#### [EXERCISE GOAL]
Find how many lines in the material hold the word "Container", then state that number and nothing more.

#### [SUPPLIED RECORDS]
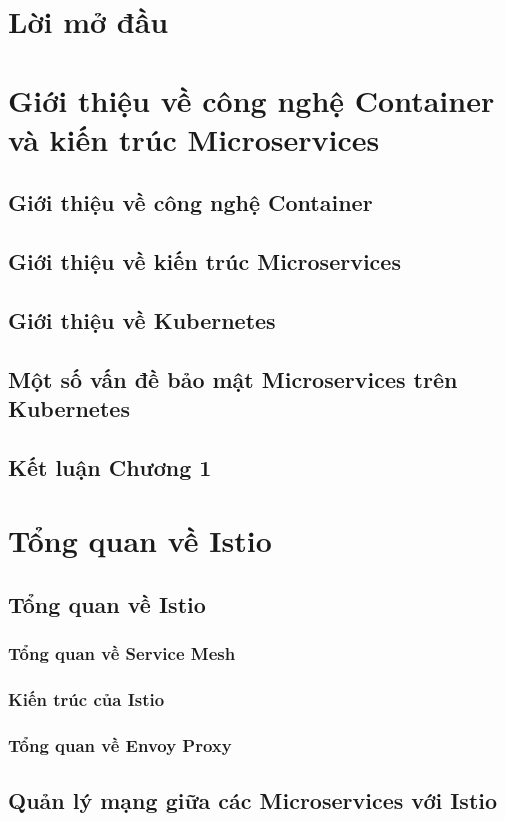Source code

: \documentclass[12pt,a4paper]{report}
\begin{document}
	\chapter*{Lời mở đầu}
	
	
	\chapter{Giới thiệu về công nghệ Container và kiến trúc Microservices}
		\section{Giới thiệu về công nghệ Container}
		\section{Giới thiệu về kiến trúc Microservices}
		\section{Giới thiệu về Kubernetes}
		\section{Một số vấn đề bảo mật Microservices trên Kubernetes}
		\section*{Kết luận Chương 1}
	
	\chapter{Tổng quan về Istio}
		\section{Tổng quan về Istio}
			\subsection{Tổng quan về Service Mesh}
			\subsection{Kiến trúc của Istio}
		\subsection{Tổng quan về Envoy Proxy}
		\section{Quản lý mạng giữa các Microservices với Istio}
\end{document}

#### [TASK ANSWER]
2